- WHAT TO PRODUCE: Print this span of the material below exactly: the line with "- ☂️ Thời tiết: ⛈️ mưa nhẹ", the line with "9.365km | ⛈️ mưa nhẹ |", and every line between them, but nothing else.

- INFORMATION GIVEN:
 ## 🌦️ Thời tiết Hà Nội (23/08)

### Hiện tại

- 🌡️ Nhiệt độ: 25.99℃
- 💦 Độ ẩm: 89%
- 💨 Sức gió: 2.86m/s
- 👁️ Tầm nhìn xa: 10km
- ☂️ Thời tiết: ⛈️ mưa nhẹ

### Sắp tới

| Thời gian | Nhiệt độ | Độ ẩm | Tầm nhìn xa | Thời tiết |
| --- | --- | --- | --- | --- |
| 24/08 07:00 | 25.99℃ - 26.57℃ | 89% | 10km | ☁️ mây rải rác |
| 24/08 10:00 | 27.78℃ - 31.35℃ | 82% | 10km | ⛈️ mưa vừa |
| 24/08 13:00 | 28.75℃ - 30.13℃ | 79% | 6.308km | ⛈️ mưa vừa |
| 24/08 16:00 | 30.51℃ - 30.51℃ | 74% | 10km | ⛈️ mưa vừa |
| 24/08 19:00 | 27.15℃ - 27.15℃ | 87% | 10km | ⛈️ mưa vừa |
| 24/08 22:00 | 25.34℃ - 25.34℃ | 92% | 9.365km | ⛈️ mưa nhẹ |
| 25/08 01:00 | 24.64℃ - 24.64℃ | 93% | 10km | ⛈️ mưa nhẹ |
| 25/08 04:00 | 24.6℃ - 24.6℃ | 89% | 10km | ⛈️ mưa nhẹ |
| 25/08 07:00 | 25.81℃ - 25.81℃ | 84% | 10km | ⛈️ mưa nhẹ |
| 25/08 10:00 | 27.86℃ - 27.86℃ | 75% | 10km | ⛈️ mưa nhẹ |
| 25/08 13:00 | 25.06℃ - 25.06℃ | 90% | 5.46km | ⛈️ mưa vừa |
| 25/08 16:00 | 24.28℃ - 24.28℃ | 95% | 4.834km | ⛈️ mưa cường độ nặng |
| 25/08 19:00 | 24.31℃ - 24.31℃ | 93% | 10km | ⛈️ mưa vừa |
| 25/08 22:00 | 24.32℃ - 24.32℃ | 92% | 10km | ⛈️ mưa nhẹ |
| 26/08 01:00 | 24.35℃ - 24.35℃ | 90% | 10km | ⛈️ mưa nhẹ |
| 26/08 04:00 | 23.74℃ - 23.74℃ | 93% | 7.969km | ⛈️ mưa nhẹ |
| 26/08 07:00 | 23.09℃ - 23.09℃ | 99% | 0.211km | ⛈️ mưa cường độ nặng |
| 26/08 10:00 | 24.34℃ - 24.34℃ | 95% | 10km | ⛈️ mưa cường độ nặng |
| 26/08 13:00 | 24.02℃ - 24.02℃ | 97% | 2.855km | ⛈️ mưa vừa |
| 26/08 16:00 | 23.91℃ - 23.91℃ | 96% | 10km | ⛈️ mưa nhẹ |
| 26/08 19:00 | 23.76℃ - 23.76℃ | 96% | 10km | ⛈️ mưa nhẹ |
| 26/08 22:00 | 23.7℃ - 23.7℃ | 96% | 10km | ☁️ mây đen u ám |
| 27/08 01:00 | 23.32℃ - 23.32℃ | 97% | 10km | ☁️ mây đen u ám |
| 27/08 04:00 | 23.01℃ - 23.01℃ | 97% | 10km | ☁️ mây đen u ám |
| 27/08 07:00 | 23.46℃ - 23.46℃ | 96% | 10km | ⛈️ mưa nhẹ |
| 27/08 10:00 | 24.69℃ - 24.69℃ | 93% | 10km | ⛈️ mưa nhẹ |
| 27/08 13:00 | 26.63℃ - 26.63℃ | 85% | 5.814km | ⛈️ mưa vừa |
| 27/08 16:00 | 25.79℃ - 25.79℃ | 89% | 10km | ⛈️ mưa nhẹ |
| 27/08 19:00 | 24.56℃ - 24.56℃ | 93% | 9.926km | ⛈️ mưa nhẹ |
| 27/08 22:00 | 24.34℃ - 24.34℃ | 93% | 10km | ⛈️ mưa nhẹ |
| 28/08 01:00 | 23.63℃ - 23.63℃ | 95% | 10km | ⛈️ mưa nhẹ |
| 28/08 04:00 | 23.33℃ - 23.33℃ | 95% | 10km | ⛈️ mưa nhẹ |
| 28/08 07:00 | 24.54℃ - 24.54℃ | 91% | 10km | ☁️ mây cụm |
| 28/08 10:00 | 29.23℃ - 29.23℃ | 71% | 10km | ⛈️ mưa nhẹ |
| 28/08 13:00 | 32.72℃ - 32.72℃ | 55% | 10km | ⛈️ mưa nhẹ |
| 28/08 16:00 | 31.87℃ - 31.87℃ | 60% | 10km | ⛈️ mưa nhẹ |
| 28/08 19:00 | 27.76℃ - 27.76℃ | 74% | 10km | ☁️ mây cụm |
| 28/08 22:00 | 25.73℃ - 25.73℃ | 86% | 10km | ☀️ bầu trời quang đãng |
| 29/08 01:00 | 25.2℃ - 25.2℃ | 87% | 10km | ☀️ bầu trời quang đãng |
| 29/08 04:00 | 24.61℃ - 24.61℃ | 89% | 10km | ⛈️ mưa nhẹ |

- RESPONSE FOR THIS EXERCISE:
- ☂️ Thời tiết: ⛈️ mưa nhẹ

### Sắp tới

| Thời gian | Nhiệt độ | Độ ẩm | Tầm nhìn xa | Thời tiết |
| --- | --- | --- | --- | --- |
| 24/08 07:00 | 25.99℃ - 26.57℃ | 89% | 10km | ☁️ mây rải rác |
| 24/08 10:00 | 27.78℃ - 31.35℃ | 82% | 10km | ⛈️ mưa vừa |
| 24/08 13:00 | 28.75℃ - 30.13℃ | 79% | 6.308km | ⛈️ mưa vừa |
| 24/08 16:00 | 30.51℃ - 30.51℃ | 74% | 10km | ⛈️ mưa vừa |
| 24/08 19:00 | 27.15℃ - 27.15℃ | 87% | 10km | ⛈️ mưa vừa |
| 24/08 22:00 | 25.34℃ - 25.34℃ | 92% | 9.365km | ⛈️ mưa nhẹ |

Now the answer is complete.